I prostrated myself, then took a seat on the bench and continued my daily prayer rule. There in the crypt, the silence is as total as it is possible to achieve in Norcia. What sounds reach there are faint and faraway, as long as pilgrims in squeaky sneakers stay upstairs. At first, the quiet is unnerving. Why is that? It’s because one is uncomfortable being alone with one’s thoughts. Hadn’t one of the monks told me the day before, in an interview, that the great silence of the monastery makes it hard to hide from one’s true self?

If you asked me to pray for your intentions here, I did so this morning in the crypt, and lit a candle for you and yours. A reader wrote last night to say that her dear cousin had died. She is a Protestant, but asked me to remember her cousin in prayer here. I did so, and put that intention in written form, so the monks will be praying for her too. I dunno, it felt like the communion of saints down there in the crypt, with me, an Orthodox Christian, praying for a Protestant Christian, in this ancient church inhabited by Roman Catholics.
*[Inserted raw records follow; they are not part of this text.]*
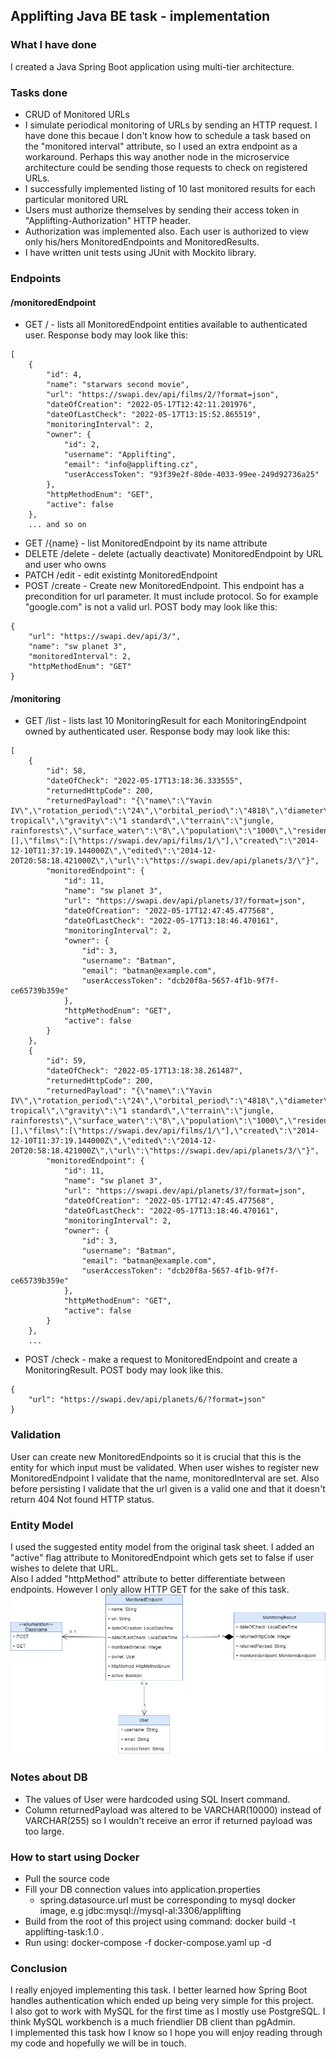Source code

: ## Applifting Java BE task - implementation
### What I have done
I created a Java Spring Boot application using multi-tier architecture.
### Tasks done
- CRUD of Monitored URLs 
- I simulate periodical monitoring of URLs by sending an HTTP request. I have done this becaue I don't know how to schedule a task based on the "monitored interval" attribute, so I used an extra endpoint as a workaround. Perhaps this way another node in the microservice architecture could be sending those requests to check on registered URLs.
- I successfully implemented listing of 10 last monitored results for each particular monitored URL
- Users must authorize themselves by sending their access token in "Applifting-Authorization" HTTP header.
- Authorization was implemented also. Each user is authorized to view only his/hers MonitoredEndpoints and MonitoredResults.
- I have written unit tests using JUnit with Mockito library.
### Endpoints
#### /monitoredEndpoint
- GET / - lists all MonitoredEndpoint entities available to authenticated user. Response body may look like this:
```
[
    {
        "id": 4,
        "name": "starwars second movie",
        "url": "https://swapi.dev/api/films/2/?format=json",
        "dateOfCreation": "2022-05-17T12:42:11.201976",
        "dateOfLastCheck": "2022-05-17T13:15:52.865519",
        "monitoringInterval": 2,
        "owner": {
            "id": 2,
            "username": "Applifting",
            "email": "info@applifting.cz",
            "userAccessToken": "93f39e2f-80de-4033-99ee-249d92736a25"
        },
        "httpMethodEnum": "GET",
        "active": false
    },
    ... and so on
```
- GET /{name} - list MonitoredEndpoint by its name attribute
- DELETE /delete - delete (actually deactivate) MonitoredEndpoint by URL and user who owns 
- PATCH /edit - edit existintg MonitoredEndpoint
- POST /create - Create new MonitoredEndpoint. This endpoint has a precondition for url parameter. It must include protocol. So for example "google.com" is not a valid url. POST body may look like this:
```
{
    "url": "https://swapi.dev/api/3/",
    "name": "sw planet 3",
    "monitoredInterval": 2,
    "httpMethodEnum": "GET"
}
```
#### /monitoring
- GET /list - lists last 10 MonitoringResult for each MonitoringEndpoint owned by authenticated user. Response body may look like this:
```
[
    {
        "id": 58,
        "dateOfCheck": "2022-05-17T13:18:36.333555",
        "returnedHttpCode": 200,
        "returnedPayload": "{\"name\":\"Yavin IV\",\"rotation_period\":\"24\",\"orbital_period\":\"4818\",\"diameter\":\"10200\",\"climate\":\"temperate, tropical\",\"gravity\":\"1 standard\",\"terrain\":\"jungle, rainforests\",\"surface_water\":\"8\",\"population\":\"1000\",\"residents\":[],\"films\":[\"https://swapi.dev/api/films/1/\"],\"created\":\"2014-12-10T11:37:19.144000Z\",\"edited\":\"2014-12-20T20:58:18.421000Z\",\"url\":\"https://swapi.dev/api/planets/3/\"}",
        "monitoredEndpoint": {
            "id": 11,
            "name": "sw planet 3",
            "url": "https://swapi.dev/api/planets/3?/format=json",
            "dateOfCreation": "2022-05-17T12:47:45.477568",
            "dateOfLastCheck": "2022-05-17T13:18:46.470161",
            "monitoringInterval": 2,
            "owner": {
                "id": 3,
                "username": "Batman",
                "email": "batman@example.com",
                "userAccessToken": "dcb20f8a-5657-4f1b-9f7f-ce65739b359e"
            },
            "httpMethodEnum": "GET",
            "active": false
        }
    },
    {
        "id": 59,
        "dateOfCheck": "2022-05-17T13:18:38.261487",
        "returnedHttpCode": 200,
        "returnedPayload": "{\"name\":\"Yavin IV\",\"rotation_period\":\"24\",\"orbital_period\":\"4818\",\"diameter\":\"10200\",\"climate\":\"temperate, tropical\",\"gravity\":\"1 standard\",\"terrain\":\"jungle, rainforests\",\"surface_water\":\"8\",\"population\":\"1000\",\"residents\":[],\"films\":[\"https://swapi.dev/api/films/1/\"],\"created\":\"2014-12-10T11:37:19.144000Z\",\"edited\":\"2014-12-20T20:58:18.421000Z\",\"url\":\"https://swapi.dev/api/planets/3/\"}",
        "monitoredEndpoint": {
            "id": 11,
            "name": "sw planet 3",
            "url": "https://swapi.dev/api/planets/3?/format=json",
            "dateOfCreation": "2022-05-17T12:47:45.477568",
            "dateOfLastCheck": "2022-05-17T13:18:46.470161",
            "monitoringInterval": 2,
            "owner": {
                "id": 3,
                "username": "Batman",
                "email": "batman@example.com",
                "userAccessToken": "dcb20f8a-5657-4f1b-9f7f-ce65739b359e"
            },
            "httpMethodEnum": "GET",
            "active": false
        }
    },
    ...
```
- POST /check - make a request to MonitoredEndpoint and create a MonitoringResult. POST body may look like this.
```
{
    "url": "https://swapi.dev/api/planets/6/?format=json"
}
```
### Validation
User can create new MonitoredEndpoints so it is crucial that this is the entity for which input must be validated. 
When user wishes to register new MonitoredEndpoint I validate that the name, monitoredInterval are set.
Also before persisting I validate that the url given is a valid one and that it doesn't return 404 Not found HTTP status.
### Entity Model
I used the suggested entity model from the original task sheet. I added an "active" flag attribute to MonitoredEndpoint which gets set to false if user wishes to delete that URL.<br>
Also I added "httpMethod" attribute to better differentiate between endpoints. However I only allow HTTP GET for the sake of this task.
![Entity diagram](images/applifting_task.drawio.png)
### Notes about DB
- The values of User were hardcoded using SQL Insert command.
- Column returnedPayload was altered to be VARCHAR(10000) instead of VARCHAR(255) so I wouldn't receive an error if returned payload was too large.
### How to start using Docker
- Pull the source code
- Fill your DB connection values into application.properties
    - spring.datasource.url must be corresponding to mysql docker image, e.g jdbc:mysql://mysql-al:3306/applifting
- Build from the root of this project using command: docker build -t applifting-task:1.0 .
- Run using: docker-compose -f docker-compose.yaml up -d
### Conclusion
I really enjoyed implementing this task. I better learned how Spring Boot handles authentication which ended up being very simple for this project. <Br>
I also got to work with MySQL for the first time as I mostly use PostgreSQL. I think MySQL workbench is a much friendlier DB client than pgAdmin. <br>
I implemented this task how I know so I hope you will enjoy reading through my code and hopefully we will be in touch.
All our differences seemed far away down there underground with St. Benedict and his sister.

Today is the Feast of St. Matthias for Catholics, and I was encouraged to come to lunch. Given the feast, the monks were going to serve the festal beer they produce, the dark version of Birra Nursia. I walked in and took my usual seat at the long table, and service began. It was pasta, salad, fish, and fruit with whipped cream. The beer was extraordinarily good, genuinely some of the best I’ve had in ages. Did you know you can buy it in the US now? Go to the website for ordering information.

Listening to Brother Ignatius read aloud from the platform during lunch, I rejoiced inside over the warm welcome I have received here. They really do honor St. Benedict’s Rule, which commands the brothers to receive guests as Christ. I thought about my friend the Reformed theologian James K.A. Smith, whose great new book I’m reading in an advance reader’s copy now, and how deeply and profoundly at home he would feel here among these Catholic brothers in Christ. We have a lot to regret about these post-Christian times, but one blessing of them is that we Christians from rival traditions can let go of our historical divisions, and enjoy the fellowship of each other’s company. I was born Protestant, became a Catholic, left the Catholic church a broken man, and entered into Orthodoxy. I am grateful for Orthodoxy, and God willing, will remain Orthodox all my life. But these men, these monks, are my brothers in Christ, and I will learn from them what I can about serving Him.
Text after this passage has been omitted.